* **Instructions to follow**: Which lines of the material hold the word "causing"? Copy each one.
----
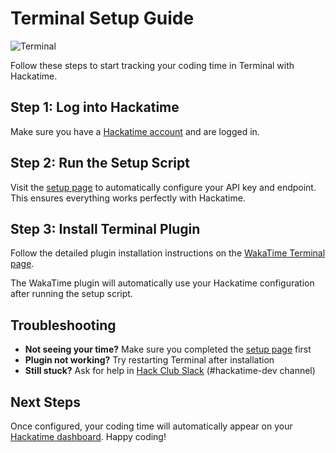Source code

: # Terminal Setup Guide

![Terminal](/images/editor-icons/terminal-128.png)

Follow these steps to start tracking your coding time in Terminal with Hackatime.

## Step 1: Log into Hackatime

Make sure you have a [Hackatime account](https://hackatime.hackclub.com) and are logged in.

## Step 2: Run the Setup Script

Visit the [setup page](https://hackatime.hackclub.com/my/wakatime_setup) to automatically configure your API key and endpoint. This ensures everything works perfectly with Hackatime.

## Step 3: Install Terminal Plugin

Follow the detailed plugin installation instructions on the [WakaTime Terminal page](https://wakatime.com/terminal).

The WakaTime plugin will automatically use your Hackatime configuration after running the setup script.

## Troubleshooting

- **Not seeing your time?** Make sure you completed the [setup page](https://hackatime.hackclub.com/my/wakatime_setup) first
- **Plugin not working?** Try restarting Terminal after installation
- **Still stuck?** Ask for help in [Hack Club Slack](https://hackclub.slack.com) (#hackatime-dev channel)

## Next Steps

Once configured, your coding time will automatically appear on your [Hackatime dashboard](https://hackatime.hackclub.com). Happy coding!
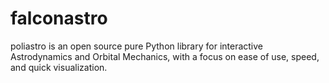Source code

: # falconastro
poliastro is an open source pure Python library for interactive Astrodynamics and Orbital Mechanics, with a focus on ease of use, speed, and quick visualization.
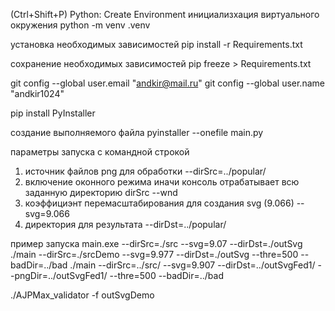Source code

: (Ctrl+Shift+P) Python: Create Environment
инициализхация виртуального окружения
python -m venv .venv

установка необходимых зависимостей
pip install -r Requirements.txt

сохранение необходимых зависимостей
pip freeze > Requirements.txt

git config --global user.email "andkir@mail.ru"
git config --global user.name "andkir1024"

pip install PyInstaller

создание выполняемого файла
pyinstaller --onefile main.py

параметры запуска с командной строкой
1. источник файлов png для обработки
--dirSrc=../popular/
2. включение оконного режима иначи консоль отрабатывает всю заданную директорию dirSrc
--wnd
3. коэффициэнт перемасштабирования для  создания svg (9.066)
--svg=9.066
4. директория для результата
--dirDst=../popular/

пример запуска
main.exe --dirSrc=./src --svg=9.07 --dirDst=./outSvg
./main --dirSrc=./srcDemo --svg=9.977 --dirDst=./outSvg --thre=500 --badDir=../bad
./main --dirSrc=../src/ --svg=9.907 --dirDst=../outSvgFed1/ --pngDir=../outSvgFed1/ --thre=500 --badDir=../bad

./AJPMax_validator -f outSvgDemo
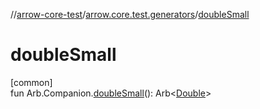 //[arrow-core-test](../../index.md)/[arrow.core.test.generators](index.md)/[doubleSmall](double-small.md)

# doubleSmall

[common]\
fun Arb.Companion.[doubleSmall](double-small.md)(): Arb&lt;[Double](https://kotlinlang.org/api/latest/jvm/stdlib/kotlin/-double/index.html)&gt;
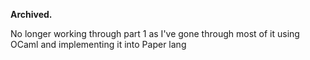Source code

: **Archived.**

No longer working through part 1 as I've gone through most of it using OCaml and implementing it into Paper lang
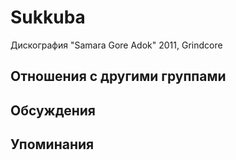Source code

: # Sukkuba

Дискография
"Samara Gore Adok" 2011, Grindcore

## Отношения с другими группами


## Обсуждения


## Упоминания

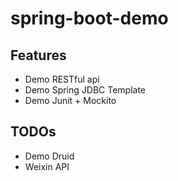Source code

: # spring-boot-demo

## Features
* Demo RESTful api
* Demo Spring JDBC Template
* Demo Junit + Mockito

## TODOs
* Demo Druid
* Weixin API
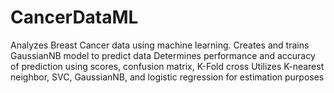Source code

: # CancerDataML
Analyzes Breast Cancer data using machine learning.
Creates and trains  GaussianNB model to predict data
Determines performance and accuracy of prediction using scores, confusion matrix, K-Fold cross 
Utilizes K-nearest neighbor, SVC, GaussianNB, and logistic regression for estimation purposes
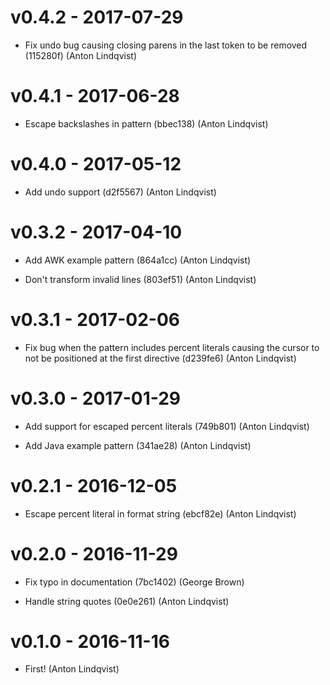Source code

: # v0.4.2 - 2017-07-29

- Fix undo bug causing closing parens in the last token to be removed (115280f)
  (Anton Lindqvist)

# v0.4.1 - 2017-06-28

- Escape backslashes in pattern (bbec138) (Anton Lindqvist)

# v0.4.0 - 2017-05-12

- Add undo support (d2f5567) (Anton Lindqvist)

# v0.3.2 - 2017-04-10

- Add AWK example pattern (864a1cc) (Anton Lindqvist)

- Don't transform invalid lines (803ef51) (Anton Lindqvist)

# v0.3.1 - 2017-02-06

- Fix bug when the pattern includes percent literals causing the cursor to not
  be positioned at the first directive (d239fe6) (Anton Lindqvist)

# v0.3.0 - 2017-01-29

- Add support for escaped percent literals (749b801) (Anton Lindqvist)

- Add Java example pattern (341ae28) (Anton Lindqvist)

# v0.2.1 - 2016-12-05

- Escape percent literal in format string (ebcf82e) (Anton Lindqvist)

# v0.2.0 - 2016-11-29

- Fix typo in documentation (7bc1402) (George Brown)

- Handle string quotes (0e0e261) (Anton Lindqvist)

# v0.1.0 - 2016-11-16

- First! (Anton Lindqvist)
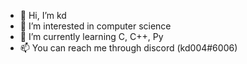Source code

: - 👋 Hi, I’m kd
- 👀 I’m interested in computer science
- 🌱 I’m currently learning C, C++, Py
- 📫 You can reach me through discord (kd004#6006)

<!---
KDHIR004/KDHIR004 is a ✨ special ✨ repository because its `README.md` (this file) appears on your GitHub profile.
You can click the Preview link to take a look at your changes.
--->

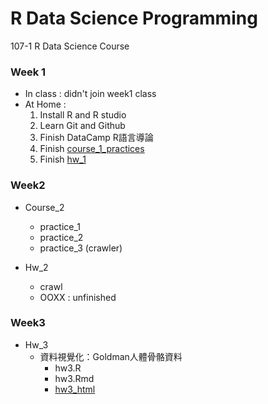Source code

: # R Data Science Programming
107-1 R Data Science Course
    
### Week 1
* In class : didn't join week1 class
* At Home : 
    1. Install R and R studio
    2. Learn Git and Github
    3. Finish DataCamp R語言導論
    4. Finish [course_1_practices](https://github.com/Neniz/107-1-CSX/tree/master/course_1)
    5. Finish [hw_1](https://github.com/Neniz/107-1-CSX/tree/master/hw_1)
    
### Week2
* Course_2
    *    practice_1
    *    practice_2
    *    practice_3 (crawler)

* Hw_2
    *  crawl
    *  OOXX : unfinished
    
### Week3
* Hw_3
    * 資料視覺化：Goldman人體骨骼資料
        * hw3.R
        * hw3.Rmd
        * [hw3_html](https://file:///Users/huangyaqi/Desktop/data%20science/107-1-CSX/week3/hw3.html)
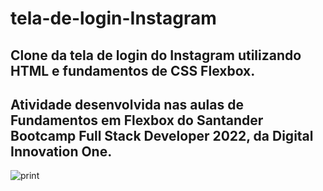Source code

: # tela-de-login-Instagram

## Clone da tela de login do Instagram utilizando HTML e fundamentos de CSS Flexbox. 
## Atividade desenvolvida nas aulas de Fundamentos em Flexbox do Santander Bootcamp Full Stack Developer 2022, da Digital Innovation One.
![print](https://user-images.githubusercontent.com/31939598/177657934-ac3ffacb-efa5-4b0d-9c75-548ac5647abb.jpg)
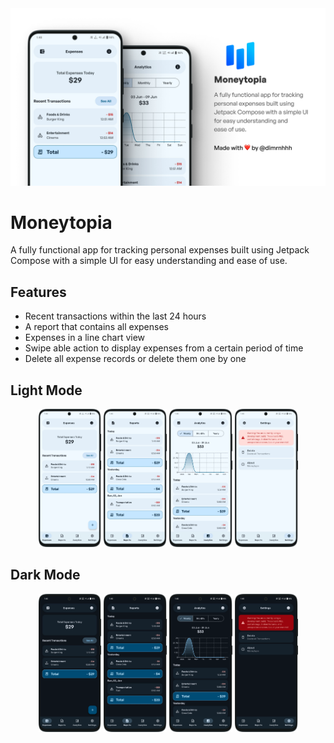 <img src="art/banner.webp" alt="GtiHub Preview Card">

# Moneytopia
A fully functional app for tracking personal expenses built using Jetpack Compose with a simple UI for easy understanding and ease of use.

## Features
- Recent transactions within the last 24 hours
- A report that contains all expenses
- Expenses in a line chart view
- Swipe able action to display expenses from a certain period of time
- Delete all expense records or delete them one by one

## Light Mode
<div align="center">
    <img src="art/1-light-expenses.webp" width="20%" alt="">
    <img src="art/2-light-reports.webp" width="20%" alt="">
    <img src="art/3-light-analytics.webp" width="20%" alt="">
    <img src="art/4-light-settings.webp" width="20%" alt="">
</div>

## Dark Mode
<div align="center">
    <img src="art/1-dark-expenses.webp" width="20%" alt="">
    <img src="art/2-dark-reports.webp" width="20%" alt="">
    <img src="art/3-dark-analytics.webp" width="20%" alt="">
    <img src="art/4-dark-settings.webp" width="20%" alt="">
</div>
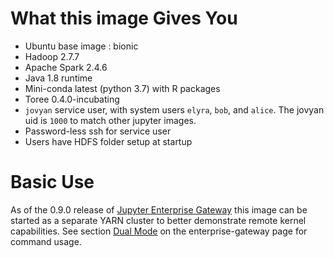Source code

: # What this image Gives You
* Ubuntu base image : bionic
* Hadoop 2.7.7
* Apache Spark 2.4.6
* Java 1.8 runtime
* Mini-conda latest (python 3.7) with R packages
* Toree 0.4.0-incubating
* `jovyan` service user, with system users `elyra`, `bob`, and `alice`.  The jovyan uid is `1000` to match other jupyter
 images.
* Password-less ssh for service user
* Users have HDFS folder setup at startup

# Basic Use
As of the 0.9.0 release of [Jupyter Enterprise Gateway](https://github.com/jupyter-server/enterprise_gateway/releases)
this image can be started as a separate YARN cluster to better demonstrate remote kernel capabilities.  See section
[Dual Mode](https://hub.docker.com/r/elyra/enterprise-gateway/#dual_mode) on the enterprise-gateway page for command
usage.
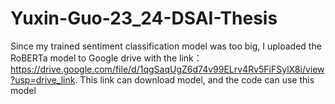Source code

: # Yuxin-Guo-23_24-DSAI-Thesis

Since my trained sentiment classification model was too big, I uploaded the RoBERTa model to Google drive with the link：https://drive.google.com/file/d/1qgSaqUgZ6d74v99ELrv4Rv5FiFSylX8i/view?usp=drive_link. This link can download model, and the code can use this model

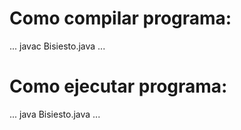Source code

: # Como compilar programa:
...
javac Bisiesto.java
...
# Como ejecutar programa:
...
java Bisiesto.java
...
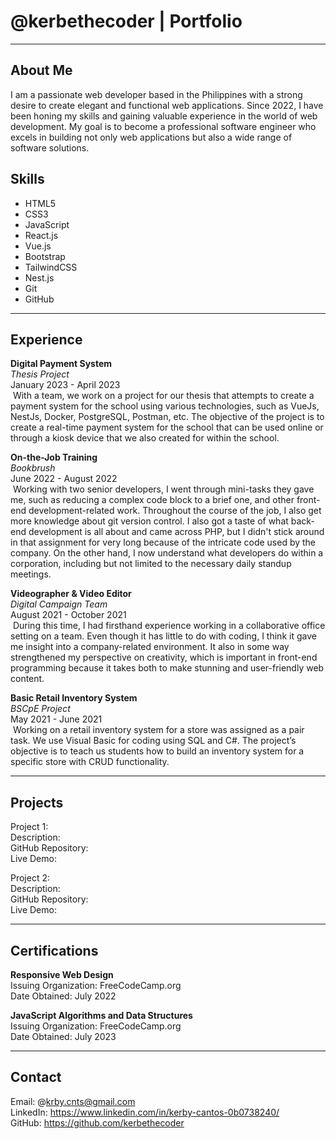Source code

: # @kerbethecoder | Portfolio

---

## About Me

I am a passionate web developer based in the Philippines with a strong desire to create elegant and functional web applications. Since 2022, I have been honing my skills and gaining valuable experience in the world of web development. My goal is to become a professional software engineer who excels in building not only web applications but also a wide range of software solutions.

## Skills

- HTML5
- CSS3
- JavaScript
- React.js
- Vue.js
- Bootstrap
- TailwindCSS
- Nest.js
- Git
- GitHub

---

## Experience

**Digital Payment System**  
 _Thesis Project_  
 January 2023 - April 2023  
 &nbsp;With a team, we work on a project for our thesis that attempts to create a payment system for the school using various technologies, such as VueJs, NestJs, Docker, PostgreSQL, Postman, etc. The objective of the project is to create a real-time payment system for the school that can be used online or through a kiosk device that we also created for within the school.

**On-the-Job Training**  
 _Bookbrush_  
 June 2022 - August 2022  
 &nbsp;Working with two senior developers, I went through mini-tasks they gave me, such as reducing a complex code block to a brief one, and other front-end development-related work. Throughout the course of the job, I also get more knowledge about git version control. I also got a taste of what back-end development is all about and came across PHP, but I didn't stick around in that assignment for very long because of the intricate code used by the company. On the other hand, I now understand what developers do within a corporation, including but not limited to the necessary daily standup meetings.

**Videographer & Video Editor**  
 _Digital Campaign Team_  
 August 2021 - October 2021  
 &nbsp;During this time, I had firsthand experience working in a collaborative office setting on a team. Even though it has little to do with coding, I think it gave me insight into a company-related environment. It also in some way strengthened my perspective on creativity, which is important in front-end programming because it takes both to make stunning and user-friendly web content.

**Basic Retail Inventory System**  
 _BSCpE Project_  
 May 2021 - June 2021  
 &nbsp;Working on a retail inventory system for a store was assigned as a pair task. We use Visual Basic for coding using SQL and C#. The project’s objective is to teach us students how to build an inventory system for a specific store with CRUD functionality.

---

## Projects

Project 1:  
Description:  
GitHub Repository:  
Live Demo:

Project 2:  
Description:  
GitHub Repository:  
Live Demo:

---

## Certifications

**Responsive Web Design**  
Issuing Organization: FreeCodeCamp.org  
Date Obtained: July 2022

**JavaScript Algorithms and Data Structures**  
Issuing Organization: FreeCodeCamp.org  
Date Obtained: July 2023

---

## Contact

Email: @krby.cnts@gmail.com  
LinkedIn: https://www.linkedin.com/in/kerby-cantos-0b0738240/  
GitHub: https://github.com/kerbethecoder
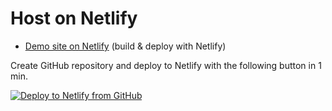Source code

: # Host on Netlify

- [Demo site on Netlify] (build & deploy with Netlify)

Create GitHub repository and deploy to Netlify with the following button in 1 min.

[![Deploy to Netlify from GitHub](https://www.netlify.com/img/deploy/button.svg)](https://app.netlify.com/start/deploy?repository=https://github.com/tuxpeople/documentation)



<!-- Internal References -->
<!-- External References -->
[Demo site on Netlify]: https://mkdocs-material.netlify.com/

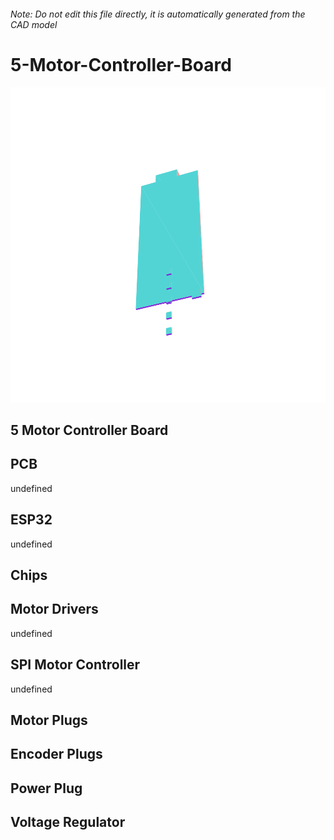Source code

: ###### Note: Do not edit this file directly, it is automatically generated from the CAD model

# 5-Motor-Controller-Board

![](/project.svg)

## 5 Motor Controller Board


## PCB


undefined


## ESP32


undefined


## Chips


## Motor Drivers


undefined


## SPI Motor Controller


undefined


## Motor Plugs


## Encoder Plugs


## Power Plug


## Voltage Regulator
----
* **Result of the exercise**:
- Fix undo bug causing closing parens in the last token to be removed (115280f)
- Fix bug when the pattern includes percent literals causing the cursor to not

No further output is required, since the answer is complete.